For improved inter-ministerial coordination, the bill expands the scope of the BEE Governing Council from 20-26 me­m­bers (including six secretaries of various departments, regulatory authorities and the Bureau of Indian Standards, and four members from the industry and con­sumer sectors) to 31-37 members (in­cluding 12 secretaries and seven mem­bers from the industry and consumer sectors). With this, the secretaries of the Ministry of Environment, Forest and Climate Change; the Ministry of Ho­using and Urban Affairs; the Ministry of Road Transport and Highways; the Mi­nistry of Steel; the Ministry of Aviation; the Ministry of Ports, Ship­ping and Water­ways; as well as the member (in charge of energy) of the Railway Board; the director general of the Natio­nal Pro­ductivity Council, Department for Pro­mo­tion of Industry and Internal Tra­de; and one official each from the en­ergy or power department of the five states from the five power regions will be a part of the council.


The Energy Conservation (Amendment) Bill, 2022 has received a positive respon­se from the industry. Vishnu Sudarsan, partner, JSA, explains that the two major proposals of the bill are specifying the minimum quantum of renewable energy in the overall consumption by establishments and industrial units, and en­co­uraging the use of clean technology through the issuance of carbon savings certificates. These amendments are a te­sta­ment to India’s position as a frontrunner in implementing actions to achieve low-carbon, climate-resilient and sustainable pathways, he adds.

As per ICRA Research, the amendments in the Energy Conservation Bill, passed in the Lok Sabha recently, are a positive step. Rohit Ahuja, head of research and outreach, ICRA, remarks, “Heavy penalties and widening the scope of the types of vehicles and buildings covered will help restrict carbon emissions. The bill has also increased the manpower of the BEE Governing Council and empowered the state electricity regulatory commissions with better control over energy tra­nsition goals. The amendments are a step in the right direction, but execution and quantifying the results to meet the climate goals will be key monitorables.”
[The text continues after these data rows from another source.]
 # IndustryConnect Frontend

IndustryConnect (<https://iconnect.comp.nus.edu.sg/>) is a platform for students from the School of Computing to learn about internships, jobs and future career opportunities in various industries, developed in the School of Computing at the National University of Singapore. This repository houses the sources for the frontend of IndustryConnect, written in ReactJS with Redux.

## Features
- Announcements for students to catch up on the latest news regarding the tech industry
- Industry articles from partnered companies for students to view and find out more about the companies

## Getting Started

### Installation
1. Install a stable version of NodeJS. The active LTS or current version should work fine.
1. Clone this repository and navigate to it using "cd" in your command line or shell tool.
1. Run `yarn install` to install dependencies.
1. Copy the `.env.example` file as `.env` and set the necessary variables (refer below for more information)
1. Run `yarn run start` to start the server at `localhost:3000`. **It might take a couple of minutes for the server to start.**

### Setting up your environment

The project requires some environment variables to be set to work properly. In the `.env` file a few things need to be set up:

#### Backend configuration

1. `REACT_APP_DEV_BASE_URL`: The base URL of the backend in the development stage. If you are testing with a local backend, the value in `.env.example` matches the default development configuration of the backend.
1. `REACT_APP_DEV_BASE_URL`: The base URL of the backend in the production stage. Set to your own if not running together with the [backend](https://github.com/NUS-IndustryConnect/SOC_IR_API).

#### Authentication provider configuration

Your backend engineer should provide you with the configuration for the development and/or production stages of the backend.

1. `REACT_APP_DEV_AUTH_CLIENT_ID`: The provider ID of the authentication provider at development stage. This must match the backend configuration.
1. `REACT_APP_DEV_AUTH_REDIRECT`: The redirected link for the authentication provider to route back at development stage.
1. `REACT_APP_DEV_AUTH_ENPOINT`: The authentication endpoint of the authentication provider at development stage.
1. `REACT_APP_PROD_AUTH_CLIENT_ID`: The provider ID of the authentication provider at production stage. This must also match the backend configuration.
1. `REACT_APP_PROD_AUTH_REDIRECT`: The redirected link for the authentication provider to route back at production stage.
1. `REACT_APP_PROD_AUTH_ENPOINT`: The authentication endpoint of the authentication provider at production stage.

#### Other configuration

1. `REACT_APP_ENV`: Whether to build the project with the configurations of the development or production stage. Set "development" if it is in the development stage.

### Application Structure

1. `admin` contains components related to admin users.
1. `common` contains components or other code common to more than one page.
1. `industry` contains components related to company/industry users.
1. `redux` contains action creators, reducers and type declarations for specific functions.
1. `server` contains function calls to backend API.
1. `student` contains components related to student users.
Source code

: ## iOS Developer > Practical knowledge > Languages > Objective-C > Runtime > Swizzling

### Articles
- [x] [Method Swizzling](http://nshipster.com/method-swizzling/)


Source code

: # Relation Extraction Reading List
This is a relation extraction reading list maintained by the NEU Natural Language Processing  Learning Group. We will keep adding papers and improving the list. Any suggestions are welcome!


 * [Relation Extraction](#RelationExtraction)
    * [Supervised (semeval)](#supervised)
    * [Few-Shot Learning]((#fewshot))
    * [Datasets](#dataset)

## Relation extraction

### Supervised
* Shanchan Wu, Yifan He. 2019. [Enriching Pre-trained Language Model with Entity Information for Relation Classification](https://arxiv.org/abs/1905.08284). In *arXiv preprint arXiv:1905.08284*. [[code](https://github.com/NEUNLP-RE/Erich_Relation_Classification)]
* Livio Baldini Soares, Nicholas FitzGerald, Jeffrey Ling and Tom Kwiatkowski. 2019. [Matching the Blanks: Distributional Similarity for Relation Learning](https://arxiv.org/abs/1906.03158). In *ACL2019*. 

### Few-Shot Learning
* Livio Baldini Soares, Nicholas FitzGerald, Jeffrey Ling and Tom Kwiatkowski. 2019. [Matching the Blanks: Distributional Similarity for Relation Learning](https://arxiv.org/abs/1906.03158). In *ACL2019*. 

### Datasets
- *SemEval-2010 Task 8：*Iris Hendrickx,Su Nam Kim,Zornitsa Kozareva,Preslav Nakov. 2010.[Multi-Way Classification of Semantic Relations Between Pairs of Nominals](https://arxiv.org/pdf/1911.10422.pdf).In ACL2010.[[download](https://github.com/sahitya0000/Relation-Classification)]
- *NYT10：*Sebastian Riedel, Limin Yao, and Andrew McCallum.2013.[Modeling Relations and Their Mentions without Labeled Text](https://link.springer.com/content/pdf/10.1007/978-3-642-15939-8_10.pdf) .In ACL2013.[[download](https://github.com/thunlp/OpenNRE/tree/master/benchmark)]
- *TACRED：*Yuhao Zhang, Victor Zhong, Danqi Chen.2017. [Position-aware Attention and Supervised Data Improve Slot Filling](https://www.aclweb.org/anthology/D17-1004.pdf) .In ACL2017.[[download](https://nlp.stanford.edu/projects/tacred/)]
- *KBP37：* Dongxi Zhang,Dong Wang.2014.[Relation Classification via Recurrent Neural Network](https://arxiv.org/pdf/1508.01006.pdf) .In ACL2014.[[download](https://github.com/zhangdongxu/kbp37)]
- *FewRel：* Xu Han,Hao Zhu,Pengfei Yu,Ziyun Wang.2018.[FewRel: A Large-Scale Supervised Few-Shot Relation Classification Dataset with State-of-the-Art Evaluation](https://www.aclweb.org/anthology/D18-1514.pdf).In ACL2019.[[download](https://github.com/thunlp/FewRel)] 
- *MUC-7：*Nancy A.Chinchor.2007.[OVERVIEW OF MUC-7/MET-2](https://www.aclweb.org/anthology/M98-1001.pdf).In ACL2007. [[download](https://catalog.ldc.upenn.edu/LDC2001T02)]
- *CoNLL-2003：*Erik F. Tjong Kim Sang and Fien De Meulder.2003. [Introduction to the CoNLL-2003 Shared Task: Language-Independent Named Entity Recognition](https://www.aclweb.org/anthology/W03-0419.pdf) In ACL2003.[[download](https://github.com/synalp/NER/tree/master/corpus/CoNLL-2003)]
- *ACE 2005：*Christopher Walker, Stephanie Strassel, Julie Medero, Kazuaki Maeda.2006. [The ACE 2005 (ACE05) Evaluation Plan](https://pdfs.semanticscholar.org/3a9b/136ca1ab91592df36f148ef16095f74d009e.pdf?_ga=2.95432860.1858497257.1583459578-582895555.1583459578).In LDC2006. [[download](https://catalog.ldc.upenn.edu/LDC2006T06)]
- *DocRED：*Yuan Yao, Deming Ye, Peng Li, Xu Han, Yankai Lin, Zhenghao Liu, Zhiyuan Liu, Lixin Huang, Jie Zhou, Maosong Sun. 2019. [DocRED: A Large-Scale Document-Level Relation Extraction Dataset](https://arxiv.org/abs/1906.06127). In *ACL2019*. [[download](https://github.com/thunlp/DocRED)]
Overall, the Energy Conservation (Am­en­­d­­ment) Bill, 2022 is expected to take the country’s energy conservation measures up several notches. The enforce­me­nt of legal provisions to prescribe a mi­nimum consumption of non-fossil fuel sources as energy or feedstock by DCs is expected to aid in the reduction of fossil fuel-based en­ergy consumption and the resultant carbon emissions. Besides, a carbon credits market will go a long way in incentivising actions for emissions reduction, lea­ding to increased investments in clean energy and energy efficiency.

That said, while carbon trading has been introduced in the bill, the industry ea­gerly awaitng the blueprint of the fra­mework to operationalise this market in the country. With two energy trading mechanisms – Perform, Achieve and Trade for energy efficiency and RECs for renewable energy – alrea­dy in place, a common carbon currency is expected to be in­troduced, going forward. The new national carbon market is expected to link these existing market-based mechanisms and create one common carbon currency. Besides this, a robust system for monitoring, reporting and verifying carbon emission reductions will be paramount for successful and transparent market operations. How the roll-out of the carbon credit ma­rket takes place and what the details of its implementation are, will be clo­sely watched in the coming months.